Workers’ compensation decision bars court case based on the same claim

October 12, 2017, Fifth District Court of Appeal, Va Ly v. County of Fresno: Three Laotian correctional officers filed suit against the County for racial and national origin discrimination, harassment, and retaliation while simultaneously pursuing workers’ compensation remedies. In the workers’ compensation proceedings, the administrative law judges denied the officers’ claims after finding the County’s actions were non-discriminatory, good faith personnel decisions. The trial court then dismissed the court case on grounds it was barred by the decision in the workers’ compensation case. On appeal, the Fifth District noted that workers’ compensation is ordinarily the exclusive remedy of an employee who is injured while performing services growing out of and incidental to her employment; racial or national origin discrimination and harassment is not a normal incident of employment; and, therefore, a claim for damages under California employment discrimination law is not barred by the workers’ compensation act. Nevertheless, California law allows an injured employee to choose to recover for psychiatric injury caused by racial or national origin discrimination or harassment by means of a workers’ compensation claim. (Lab. Code, § 3208.3(b)(1).) In such cases, an employer may assert as a defense that the psychiatric injury “was substantially caused by a lawful, nondiscriminatory, good faith personnel action.” The officers contended that they could pursue their claims in both venues because they involved different “causes of action.” The appellate court reviewed the doctrine of “claim preclusion,” under which a party’s cause of action is comprised of a “primary right.” The Fifth District concluded that the officers’ causes of action in both the workers’ compensation proceeding and in court was the primary right to work in an environment free of discrimination, harassment, and retaliation. Therefore, the decision in the workers’ compensation case barred a “second bite of the apple” in court.

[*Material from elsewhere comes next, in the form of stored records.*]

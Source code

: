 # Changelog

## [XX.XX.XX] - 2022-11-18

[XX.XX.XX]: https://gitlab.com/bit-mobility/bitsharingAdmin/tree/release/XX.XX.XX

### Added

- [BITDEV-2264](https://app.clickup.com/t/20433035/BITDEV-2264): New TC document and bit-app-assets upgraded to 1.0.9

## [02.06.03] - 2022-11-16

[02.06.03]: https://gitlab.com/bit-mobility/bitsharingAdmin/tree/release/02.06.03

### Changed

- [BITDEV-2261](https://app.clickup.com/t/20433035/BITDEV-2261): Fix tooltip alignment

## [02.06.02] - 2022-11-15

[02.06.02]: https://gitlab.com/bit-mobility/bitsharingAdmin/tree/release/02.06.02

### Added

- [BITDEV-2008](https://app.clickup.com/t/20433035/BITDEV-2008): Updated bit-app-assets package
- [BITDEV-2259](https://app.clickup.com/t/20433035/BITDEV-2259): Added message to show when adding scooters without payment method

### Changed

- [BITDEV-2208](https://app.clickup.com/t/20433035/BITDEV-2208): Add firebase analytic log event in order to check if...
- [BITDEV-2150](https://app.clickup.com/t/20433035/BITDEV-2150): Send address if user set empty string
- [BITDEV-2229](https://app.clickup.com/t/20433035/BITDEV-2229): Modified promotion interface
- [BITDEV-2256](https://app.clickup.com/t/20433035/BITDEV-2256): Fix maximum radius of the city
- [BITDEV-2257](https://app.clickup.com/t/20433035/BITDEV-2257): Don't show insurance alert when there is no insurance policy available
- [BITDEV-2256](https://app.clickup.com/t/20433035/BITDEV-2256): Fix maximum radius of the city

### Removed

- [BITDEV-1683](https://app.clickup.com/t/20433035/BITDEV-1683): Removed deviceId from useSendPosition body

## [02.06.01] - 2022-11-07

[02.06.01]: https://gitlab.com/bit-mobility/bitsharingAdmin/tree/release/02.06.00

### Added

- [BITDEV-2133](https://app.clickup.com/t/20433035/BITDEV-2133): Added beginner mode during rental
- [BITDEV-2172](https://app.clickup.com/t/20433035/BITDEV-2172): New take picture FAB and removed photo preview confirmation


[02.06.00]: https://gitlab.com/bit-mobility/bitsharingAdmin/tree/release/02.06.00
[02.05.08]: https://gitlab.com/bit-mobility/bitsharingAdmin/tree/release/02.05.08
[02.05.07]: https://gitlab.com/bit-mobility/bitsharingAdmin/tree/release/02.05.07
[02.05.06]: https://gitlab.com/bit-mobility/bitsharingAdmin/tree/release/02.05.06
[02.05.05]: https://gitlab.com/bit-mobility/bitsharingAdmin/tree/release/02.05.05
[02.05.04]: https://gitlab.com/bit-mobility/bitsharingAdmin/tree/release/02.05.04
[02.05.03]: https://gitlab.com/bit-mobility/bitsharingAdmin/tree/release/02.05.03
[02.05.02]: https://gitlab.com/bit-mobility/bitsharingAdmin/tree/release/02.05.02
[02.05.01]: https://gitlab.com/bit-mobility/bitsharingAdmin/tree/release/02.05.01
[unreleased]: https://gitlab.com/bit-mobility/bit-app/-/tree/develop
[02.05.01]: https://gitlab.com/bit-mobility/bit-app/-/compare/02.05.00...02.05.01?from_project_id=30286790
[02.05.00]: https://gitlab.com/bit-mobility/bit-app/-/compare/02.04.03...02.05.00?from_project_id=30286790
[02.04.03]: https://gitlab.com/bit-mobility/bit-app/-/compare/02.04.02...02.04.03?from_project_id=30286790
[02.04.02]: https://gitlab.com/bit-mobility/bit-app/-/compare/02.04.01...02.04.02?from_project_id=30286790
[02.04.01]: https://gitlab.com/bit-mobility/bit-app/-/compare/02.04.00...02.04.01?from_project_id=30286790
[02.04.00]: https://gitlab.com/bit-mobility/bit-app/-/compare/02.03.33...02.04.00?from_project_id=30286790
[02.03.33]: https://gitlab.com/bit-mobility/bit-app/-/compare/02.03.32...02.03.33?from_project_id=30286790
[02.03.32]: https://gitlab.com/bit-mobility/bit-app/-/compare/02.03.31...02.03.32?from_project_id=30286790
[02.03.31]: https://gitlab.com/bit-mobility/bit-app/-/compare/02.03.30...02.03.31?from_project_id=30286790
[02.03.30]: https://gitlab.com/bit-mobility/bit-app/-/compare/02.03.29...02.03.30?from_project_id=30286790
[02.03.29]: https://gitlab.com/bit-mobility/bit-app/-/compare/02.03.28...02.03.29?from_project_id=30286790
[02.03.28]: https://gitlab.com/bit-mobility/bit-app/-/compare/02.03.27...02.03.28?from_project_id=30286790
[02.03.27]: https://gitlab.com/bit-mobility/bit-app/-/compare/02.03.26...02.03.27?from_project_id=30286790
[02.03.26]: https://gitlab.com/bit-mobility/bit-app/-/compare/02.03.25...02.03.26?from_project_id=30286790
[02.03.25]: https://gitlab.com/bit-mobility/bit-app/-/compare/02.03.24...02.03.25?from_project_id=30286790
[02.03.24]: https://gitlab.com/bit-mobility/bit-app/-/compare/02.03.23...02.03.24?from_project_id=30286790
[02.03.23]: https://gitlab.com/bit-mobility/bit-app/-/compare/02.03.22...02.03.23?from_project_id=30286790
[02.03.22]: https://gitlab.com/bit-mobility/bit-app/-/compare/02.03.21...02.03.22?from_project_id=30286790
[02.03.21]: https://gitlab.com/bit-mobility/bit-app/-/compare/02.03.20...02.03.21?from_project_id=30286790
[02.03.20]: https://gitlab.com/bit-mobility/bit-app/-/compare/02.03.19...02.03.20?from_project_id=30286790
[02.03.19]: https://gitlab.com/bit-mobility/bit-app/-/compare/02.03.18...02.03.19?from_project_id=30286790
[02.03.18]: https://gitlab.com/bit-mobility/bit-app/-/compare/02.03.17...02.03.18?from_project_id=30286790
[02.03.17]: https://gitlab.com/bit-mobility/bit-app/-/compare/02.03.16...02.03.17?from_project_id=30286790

Union arbitration versus Labor Code claim in court

October 17, 2017, First District Court of Appeal, George Melendez v. San Francisco Baseball Associates LLC: Mr. Melendez contended that he and other security guards were employed “intermittingly” for specific job assignments (baseball games or other events) and were entitled to but did not receive immediate payment of their final wages upon the end of each assignment. The Giants asserted that payment immediately after each event was not required because a collective bargaining agreement between the Giants and the security guards defines the guards as “year-round employees who remain employed with the Giants until they resign or are terminated pursuant to the CBA.” The Giants moved to compel arbitration or to dismiss the action under the arbitration provision of the collective bargaining agreement. The First District decided that the final wages claim did not come within the collective bargaining agreement because the agreement defines a grievance as a dispute regarding the interpretation, application, or alleged violation of any of the terms of the agreement. Mr. Melendez’s case did not allege a violation of the agreement, but, rather, the Labor Code. Nevertheless, arbitration was required. The underlying issue was whether the guards were “discharged” within the meaning of Labor Code section 201. In order to determine whether the conclusion of a baseball game or season or other event constituted a discharge, it was necessary to first determine the terms of employment. The appellate court found that although no provision of the collective bargaining agreement provided an explicit answer, the duration of the employment relationship must be derived from what is implicit in the agreement. Because interpretation of the collective bargaining agreement was required an arbitration was the exclusive remedy.